Devenney’s argument has long been that a generation growing up swaddled in the blanket has stunted the development of one-to-one defenders. Recent months seem to have proven him right.
For a decade, club football in the northern province walked behind its county scene down the unwieldy path that McGuinness tarmacked.
“The absolute fundamental basics that has made football what it has been, I don’t know how much work has been done on those,” says Aaron Kernan.
“There’s a lot of tactics, a lot of complication of the basics. For me, if you want to get boys defending like Tony Scullion or Kieran McKeever or Andy Mallon or Ryan McMenamin, you need to start identifying those boys in development squads and clubs, and go back to real basics in terms of coaching - attacking your man, show him to his weak side, wait for your chance to pounce and get a hand in.
“Players are getting exposed in one-on-one situations and those fundamental basics need to be coached again to give them a chance.
“The absolute out-and-out defending, where men backed themselves in 40 yards of space one-on-one, those men aren’t about in any county. The way football’s gone, it’s something every county will need to focus on.”
Kerry’s great secret in jumping the queue has been never to abandon their principles. There will be times, like the 1990s or the 2010s, when they don’t produce the best footballers in Ireland. Those are tough cycles in a land of winners.
But when they sort things out and they bring through a generation like we’re seeing now, theirs is a generation of thoroughbreds, better schooled in the art of rapid attacking football than anyone else.
“The basic principle in Kerry is to move the ball as quickly as you can, and if you can kick it, then kick it,” says Tomás Ó Sé.
“The game’s come full circle. You can say Kerry stuck to their values – they always try to play football. Club football in Kerry is always played that way.
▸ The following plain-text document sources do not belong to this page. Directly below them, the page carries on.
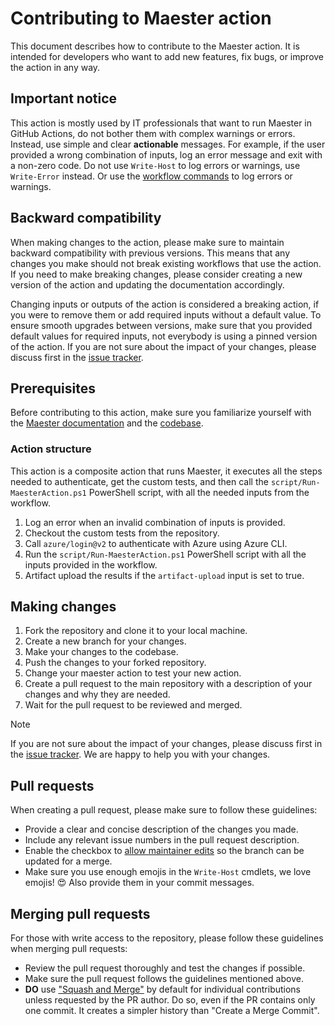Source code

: # Contributing to Maester action

This document describes how to contribute to the Maester action. It is intended for developers who want to add new features, fix bugs, or improve the action in any way.

## Important notice

This action is mostly used by IT professionals that want to run Maester in GitHub Actions, do not bother them with complex warnings or errors. Instead, use simple and clear **actionable** messages. For example, if the user provided a wrong combination of inputs, log an error message and exit with a non-zero code. Do not use `Write-Host` to log errors or warnings, use `Write-Error` instead. Or use the [workflow commands](https://svrooij.io/2025/05/14/github-workflow-commands-powershell/) to log errors or warnings.

## Backward compatibility

When making changes to the action, please make sure to maintain backward compatibility with previous versions. This means that any changes you make should not break existing workflows that use the action. If you need to make breaking changes, please consider creating a new version of the action and updating the documentation accordingly.

Changing inputs or outputs of the action is considered a breaking action, if you were to remove them or add required inputs without a default value. To ensure smooth upgrades between versions, make sure that you provided default values for required inputs, not everybody is using a pinned version of the action. If you are not sure about the impact of your changes, please discuss first in the [issue tracker](https://github.com/maester365/maester-action/issues).

## Prerequisites

Before contributing to this action, make sure you familiarize yourself with the [Maester documentation](https://maester.dev/docs/) and the [codebase](https://github.com/maester365/maester).

### Action structure

This action is a composite action that runs Maester, it executes all the steps needed to authenticate, get the custom tests, and then call the `script/Run-MaesterAction.ps1` PowerShell script, with all the needed inputs from the workflow.

1. Log an error when an invalid combination of inputs is provided.
1. Checkout the custom tests from the repository.
1. Call `azure/login@v2` to authenticate with Azure using Azure CLI.
1. Run the `script/Run-MaesterAction.ps1` PowerShell script with all the inputs provided in the workflow.
1. Artifact upload the results if the `artifact-upload` input is set to true.

## Making changes

1. Fork the repository and clone it to your local machine.
1. Create a new branch for your changes.
1. Make your changes to the codebase.
1. Push the changes to your forked repository.
1. Change your maester action to test your new action.
1. Create a pull request to the main repository with a description of your changes and why they are needed.
1. Wait for the pull request to be reviewed and merged.

> [!NOTE]
> If you are not sure about the impact of your changes, please discuss first in the [issue tracker](https://github.com/maester365/maester-action/issues). We are happy to help you with your changes.

## Pull requests

When creating a pull request, please make sure to follow these guidelines:

- Provide a clear and concise description of the changes you made.
- Include any relevant issue numbers in the pull request description.
- Enable the checkbox to [allow maintainer edits](https://docs.github.com/en/github/collaborating-with-issues-and-pull-requests/allowing-changes-to-a-pull-request-branch-created-from-a-fork) so the branch can be updated for a merge.
- Make sure you use enough emojis in the `Write-Host` cmdlets, we love emojis! 😍 Also provide them in your commit messages.

## Merging pull requests

For those with write access to the repository, please follow these guidelines when merging pull requests:

- Review the pull request thoroughly and test the changes if possible.
- Make sure the pull request follows the guidelines mentioned above.
- **DO** use ["Squash and Merge"](https://github.com/blog/2141-squash-your-commits) by default for individual contributions unless requested by the PR author. Do so, even if the PR contains only one commit. It creates a simpler history than "Create a Merge Commit".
“The county lads play in that type of football all year, that’s the game they want to play.”
He contrasts that against Tyrone, whom he feels “lost their identity a bit” towards the tail-end of Mickey Harte’s reign as they moved away from the manic pressing that first knocked Kerry off-course in the 2003 All-Ireland semi-final.
“It was the savage workrate between the two 65s that defined them in terms of their defending – unbelievable workrate.
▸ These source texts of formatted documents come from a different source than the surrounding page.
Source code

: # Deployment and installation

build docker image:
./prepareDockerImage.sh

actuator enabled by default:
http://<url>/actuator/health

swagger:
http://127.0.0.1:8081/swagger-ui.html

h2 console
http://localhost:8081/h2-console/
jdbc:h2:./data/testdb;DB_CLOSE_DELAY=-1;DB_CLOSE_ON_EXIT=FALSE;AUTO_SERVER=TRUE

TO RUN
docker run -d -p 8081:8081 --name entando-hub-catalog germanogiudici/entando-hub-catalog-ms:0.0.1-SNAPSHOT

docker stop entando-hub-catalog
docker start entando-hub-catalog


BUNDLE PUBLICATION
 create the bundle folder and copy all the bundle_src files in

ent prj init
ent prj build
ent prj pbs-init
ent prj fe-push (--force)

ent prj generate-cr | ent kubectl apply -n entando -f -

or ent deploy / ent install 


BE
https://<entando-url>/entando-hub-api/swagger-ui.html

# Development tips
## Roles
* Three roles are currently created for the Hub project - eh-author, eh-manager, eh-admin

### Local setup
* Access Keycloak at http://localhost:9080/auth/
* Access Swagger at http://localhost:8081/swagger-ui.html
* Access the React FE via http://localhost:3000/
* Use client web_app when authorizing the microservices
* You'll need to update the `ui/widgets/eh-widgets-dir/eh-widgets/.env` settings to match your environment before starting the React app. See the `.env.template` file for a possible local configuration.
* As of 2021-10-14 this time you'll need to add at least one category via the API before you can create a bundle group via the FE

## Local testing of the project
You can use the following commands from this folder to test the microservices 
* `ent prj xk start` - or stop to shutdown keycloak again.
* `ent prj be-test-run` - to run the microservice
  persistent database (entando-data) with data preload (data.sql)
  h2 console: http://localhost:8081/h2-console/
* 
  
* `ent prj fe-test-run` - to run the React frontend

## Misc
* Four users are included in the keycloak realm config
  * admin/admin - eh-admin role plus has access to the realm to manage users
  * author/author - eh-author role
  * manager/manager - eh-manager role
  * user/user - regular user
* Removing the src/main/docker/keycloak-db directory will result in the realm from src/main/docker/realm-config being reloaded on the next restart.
“They evolved the game and Donegal did the same, and it became more about collective defending.
“I like Ulster football at the moment. Teams are defending in numbers but it’s the way they’re attacking. It’s a high-intensity game but it’s great to watch,” said the Kerry legend.
Perhaps Jimmy had a point. The passiveness we saw in the two Ulster semi-finals was the same passiveness that Tyrone were punished for in Killarney when they conceded six goals in the league.
Proving that a decade of defending hasn’t left Ulster’s standard-bearers out of shape for football’s new skin is the big challenge for whoever earns the right to face Kerry.